I understand that the desired results of treatment are not guaranteed. Furthermore, I understand and am informed that, as in all health care, in the practice of medicine there are some risks to treatment. I do not expect the doctors to be able to anticipate and explain all risks and complications and I wish to rely on the doctors to exercise judgment during the course of the procedure which the doctors feel at the time, based upon the fact then known, is in my best interest.

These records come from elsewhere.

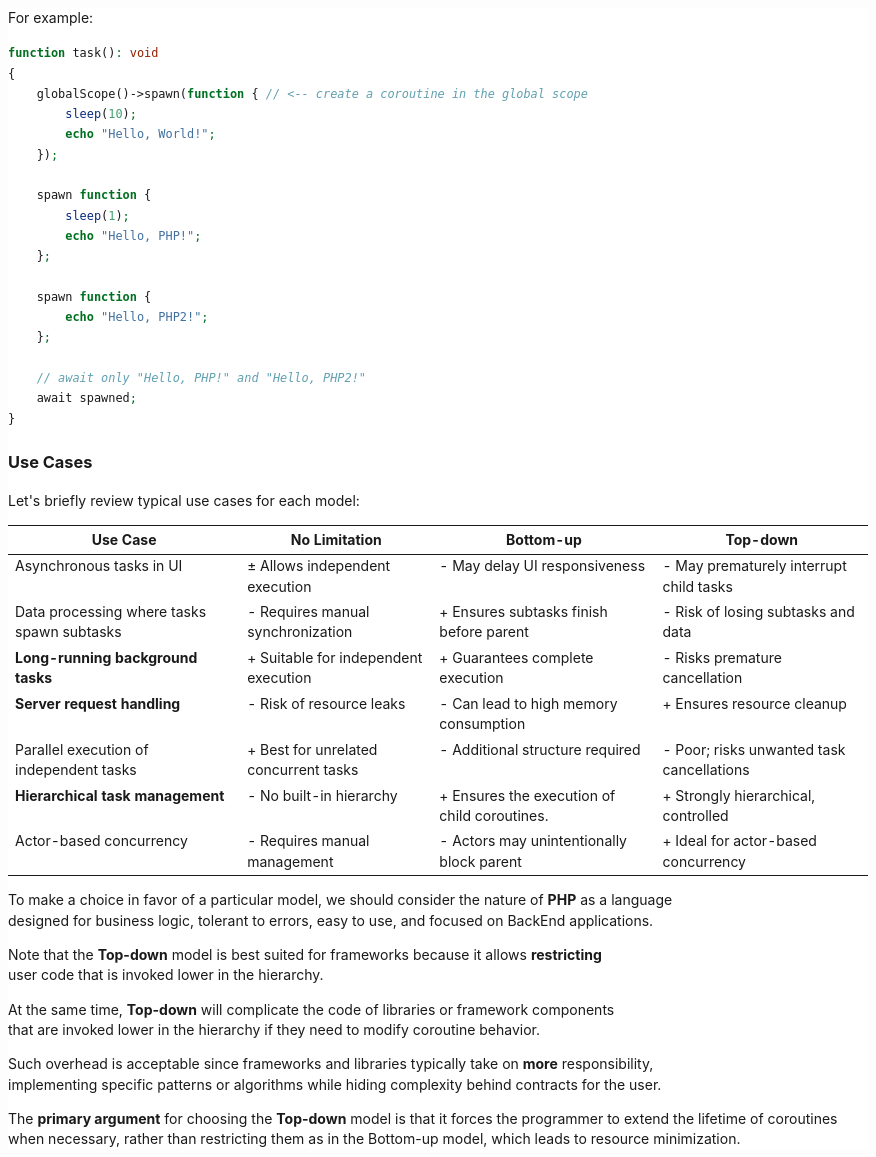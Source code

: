For example:

```php
function task(): void 
{
    globalScope()->spawn(function { // <-- create a coroutine in the global scope
        sleep(10);
        echo "Hello, World!";
    });

    spawn function {
        sleep(1);
        echo "Hello, PHP!";
    };
    
    spawn function {
        echo "Hello, PHP2!";
    };
    
    // await only "Hello, PHP!" and "Hello, PHP2!"
    await spawned;
}
```

### Use Cases

Let's briefly review typical use cases for each model:

| Use Case                                   | No Limitation                         | Bottom-up                                    | Top-down                                        |
|--------------------------------------------|---------------------------------------|----------------------------------------------|-------------------------------------------------|
| Asynchronous tasks in UI                   | ± Allows independent execution        | - May delay UI responsiveness                | - May prematurely interrupt child tasks         |
| Data processing where tasks spawn subtasks | - Requires manual synchronization     | + Ensures subtasks finish before parent      | - Risk of losing subtasks and data              |
| **Long-running background tasks**          | + Suitable for independent execution  | + Guarantees complete execution              | - Risks premature cancellation                  |
| **Server request handling**                | - Risk of resource leaks              | - Can lead to high memory consumption        | + Ensures resource cleanup                      |
| Parallel execution of independent tasks    | + Best for unrelated concurrent tasks | - Additional structure required              | - Poor; risks unwanted task cancellations       |
| **Hierarchical task management**           | - No built-in hierarchy               | + Ensures the execution of child coroutines. | + Strongly hierarchical, controlled             |
| Actor-based concurrency                    | - Requires manual management          | - Actors may unintentionally block parent    | + Ideal for actor-based concurrency             |


To make a choice in favor of a particular model, we should consider the nature of **PHP** as a language  
designed for business logic, tolerant to errors, easy to use, and focused on BackEnd applications.

Note that the **Top-down** model is best suited for frameworks because it allows **restricting**  
user code that is invoked lower in the hierarchy.

At the same time, **Top-down** will complicate the code of libraries or framework components  
that are invoked lower in the hierarchy if they need to modify coroutine behavior.

Such overhead is acceptable since frameworks and libraries typically take on **more** responsibility,  
implementing specific patterns or algorithms while hiding complexity behind contracts for the user.

The **primary argument** for choosing the **Top-down** model is that it forces the programmer to extend
the lifetime of coroutines when necessary, rather than restricting them as in the Bottom-up model,
which leads to resource minimization.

I have been informed that it is not uncommon for patients to have some increased discomfort after a physical examination and/or massage therapy. If l become concerned about this discomfort or develop any new or worsening symptoms I can call the phone number listed above during office hours or respond to a hospital emergency room for immediate attention.
I have also had an opportunity to ask questions regarding my treatment, and by signing below I agree to the above named procedures. I intend this consent form to cover the entire course of treatment for my present condition and for any future conditions for which I seek treatment.
AUTHORIZATION TO RELEASE INFORMATION
I authorize the release of any medical or any other information to the Health Care Financing Administration, my insurance carrier(s), or other entity necessary to determine insurance benefits or the benefits payable for related medical services and/or supplies provided to me by the Medical Offices of Santo Steven BiFulco, M.D. A copy of this authorization will be sent to the Health Care Financing Administration, my insurance carrier(s), or other medical entity, if requested. The original authorization will be kept on file by the Medical Offices of Santo Steven BiFulco, M.D.
PRIVACY PRACTICES ACKNOWLEDGEMENT
I have received the Notice of Privacy Practices and I have been provided an opportunity to review it.